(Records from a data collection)
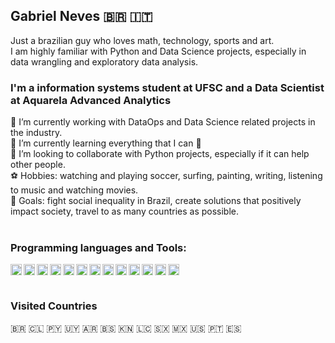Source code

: ## Gabriel Neves <span>&#x1f1e7;&#x1f1f7;</span> :it:
Just a brazilian guy who loves math, technology, sports and art.  
I am highly familiar with Python and Data Science projects, especially in data wrangling and exploratory data analysis.  

### I'm a information systems student at UFSC and a Data Scientist at Aquarela Advanced Analytics

💼 I’m currently working with DataOps and Data Science related projects in the industry.  
🌱 I’m currently learning everything that I can 🤣  
👯 I’m looking to collaborate with Python projects, especially if it can help other people.  
⚽ Hobbies: watching and playing soccer, surfing, painting, writing, listening to music and watching movies.  
🔭 Goals: fight social inequality in Brazil, create solutions that positively impact society, travel to as many countries as possible.  
<br>

### Programming languages and Tools:

[<img align="left" alt="Python" width="18px" src="https://simpleicons.org/icons/python.svg" />](https://www.python.org/)
[<img align="left" alt="Pycharm" width="18px" src="https://simpleicons.org/icons/pycharm.svg" />](https://www.jetbrains.com/pycharm/)
[<img align="left" alt="Pandas" width="18px" src="https://simpleicons.org/icons/pandas.svg" />](https://pandas.pydata.org/)
[<img align="left" alt="Docker" width="18px" src="https://simpleicons.org/icons/docker.svg" />](https://www.docker.com/)
[<img align="left" alt="Airflow" width="18px" src="https://simpleicons.org/icons/apacheairflow.svg" />](https://airflow.apache.org/)
[<img align="left" alt="PostgreSQL" width="18px" src="https://simpleicons.org/icons/postgresql.svg" />](https://www.postgresql.org/)
[<img align="left" alt="MySQL" width="18px" src="https://simpleicons.org/icons/mysql.svg" />](https://www.mysql.com/)
[<img align="left" alt="MongoDB" width="18px" src="https://simpleicons.org/icons/mongodb.svg" />](https://www.mongodb.com/)
[<img align="left" alt="JupyterNotebook" width="18px" src="https://simpleicons.org/icons/jupyter.svg" />](https://jupyter.org/)
[<img align="left" alt="HTML" width="18px" src="https://simpleicons.org/icons/html5.svg" />](https://html5.org/)
[<img align="left" alt="CSS" width="18px" src="https://simpleicons.org/icons/css3.svg" />](https://developer.mozilla.org/en-US/docs/Web/CSS)
[<img align="left" alt="Javascript" width="18px" src="https://simpleicons.org/icons/javascript.svg" />](https://www.javascript.com/)
[<img align="left" alt="Git" width="18px" src="https://simpleicons.org/icons/git.svg" />](https://git-scm.com/)
<br>
<br>

### Visited Countries
🇧🇷 🇨🇱 🇵🇾 🇺🇾 🇦🇷 🇧🇸 🇰🇳 🇱🇨 🇸🇽 🇲🇽 🇺🇸 🇵🇹 🇪🇸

*ACTIVITY:* Working from the data above, extract solely the lines from the one containing "### I'm a information" through the one containing "and watching movies.", exactly as they appear, both included.

*ANSWER BOX:*
### I'm a information systems student at UFSC and a Data Scientist at Aquarela Advanced Analytics

💼 I’m currently working with DataOps and Data Science related projects in the industry.  
🌱 I’m currently learning everything that I can 🤣  
👯 I’m looking to collaborate with Python projects, especially if it can help other people.  
⚽ Hobbies: watching and playing soccer, surfing, painting, writing, listening to music and watching movies.  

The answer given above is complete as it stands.